Monday, Jun. 25, 1951

"Space Was Annihilated..."

As former city editor of the New Orleans States and a Democratic Congressman since 1941, Louisiana's F. (for Felix) Edward Hebert (pronounced Abear) knows what makes a news story. This spring he got his hands on a natural: along with three other Congressmen and a Senator he went to Eniwetok for the latest atomic bomb tests (see NATIONAL AFFAIRS), from which all working newsmen were banned. Before he left, Hebert agreed to do an exclusive series on the tests for his old paper.

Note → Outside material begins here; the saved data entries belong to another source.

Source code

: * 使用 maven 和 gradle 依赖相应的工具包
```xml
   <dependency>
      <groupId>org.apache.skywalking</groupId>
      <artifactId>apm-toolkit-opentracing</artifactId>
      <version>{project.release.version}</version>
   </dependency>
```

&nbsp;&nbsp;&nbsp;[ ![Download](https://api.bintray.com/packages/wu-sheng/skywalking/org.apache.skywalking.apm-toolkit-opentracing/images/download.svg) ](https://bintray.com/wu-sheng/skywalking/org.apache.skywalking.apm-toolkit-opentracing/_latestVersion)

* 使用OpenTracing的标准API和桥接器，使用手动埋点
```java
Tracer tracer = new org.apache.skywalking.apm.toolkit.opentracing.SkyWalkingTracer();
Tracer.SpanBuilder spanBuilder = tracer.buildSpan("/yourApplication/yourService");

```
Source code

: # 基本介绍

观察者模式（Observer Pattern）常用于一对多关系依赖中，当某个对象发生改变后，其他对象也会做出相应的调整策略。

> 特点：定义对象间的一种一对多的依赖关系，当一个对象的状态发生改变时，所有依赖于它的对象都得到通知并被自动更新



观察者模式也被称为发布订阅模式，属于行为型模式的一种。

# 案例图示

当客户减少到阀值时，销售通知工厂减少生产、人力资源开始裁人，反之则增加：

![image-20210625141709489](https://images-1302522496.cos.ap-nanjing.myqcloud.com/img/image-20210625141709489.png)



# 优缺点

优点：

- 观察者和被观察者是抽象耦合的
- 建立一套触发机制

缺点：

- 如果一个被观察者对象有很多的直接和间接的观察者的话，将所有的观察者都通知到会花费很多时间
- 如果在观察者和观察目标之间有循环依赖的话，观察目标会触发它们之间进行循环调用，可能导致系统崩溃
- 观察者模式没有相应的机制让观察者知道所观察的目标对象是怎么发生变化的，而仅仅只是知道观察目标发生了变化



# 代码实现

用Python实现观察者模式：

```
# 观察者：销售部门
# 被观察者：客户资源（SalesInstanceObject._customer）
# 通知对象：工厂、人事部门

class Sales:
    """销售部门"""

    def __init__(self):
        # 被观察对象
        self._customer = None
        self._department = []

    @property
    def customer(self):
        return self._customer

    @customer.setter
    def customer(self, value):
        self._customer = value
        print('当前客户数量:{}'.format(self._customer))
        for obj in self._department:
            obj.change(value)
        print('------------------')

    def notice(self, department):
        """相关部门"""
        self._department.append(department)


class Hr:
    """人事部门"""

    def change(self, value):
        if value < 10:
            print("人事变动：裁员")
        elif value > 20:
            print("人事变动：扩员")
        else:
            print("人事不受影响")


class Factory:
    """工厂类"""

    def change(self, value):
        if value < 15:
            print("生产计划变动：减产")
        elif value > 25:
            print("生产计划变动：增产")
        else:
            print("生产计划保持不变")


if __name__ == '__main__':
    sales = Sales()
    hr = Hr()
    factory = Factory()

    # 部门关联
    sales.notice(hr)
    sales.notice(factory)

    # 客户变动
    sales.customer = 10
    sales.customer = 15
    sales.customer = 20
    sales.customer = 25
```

Last week, when Hebert's pieces came out, the States offered the series free to others. The Associated Press and International News Service picked up the Congressman's irradiated prose. Sample quote: "I had a feeling that I was standing at the gates of hell looking into eternity . . . Space was annihilated . . . You feel so pitifully helpless." The United Press passed up Hebert for its own eyewitnesser by Illinois Representative Melvin Price, onetime East St. Louis (Ill.) Journal sportwriter, whose prose was pallid by comparison: "It seemed my eyes would be strained."

Washington newsmen demanded to know why the Atomic Energy Commission had played such favorites. Said AEChairman Gordon Dean apologetically, there were still plenty of tests to come, and "a number" of newsmen will probably be cleared to cover them.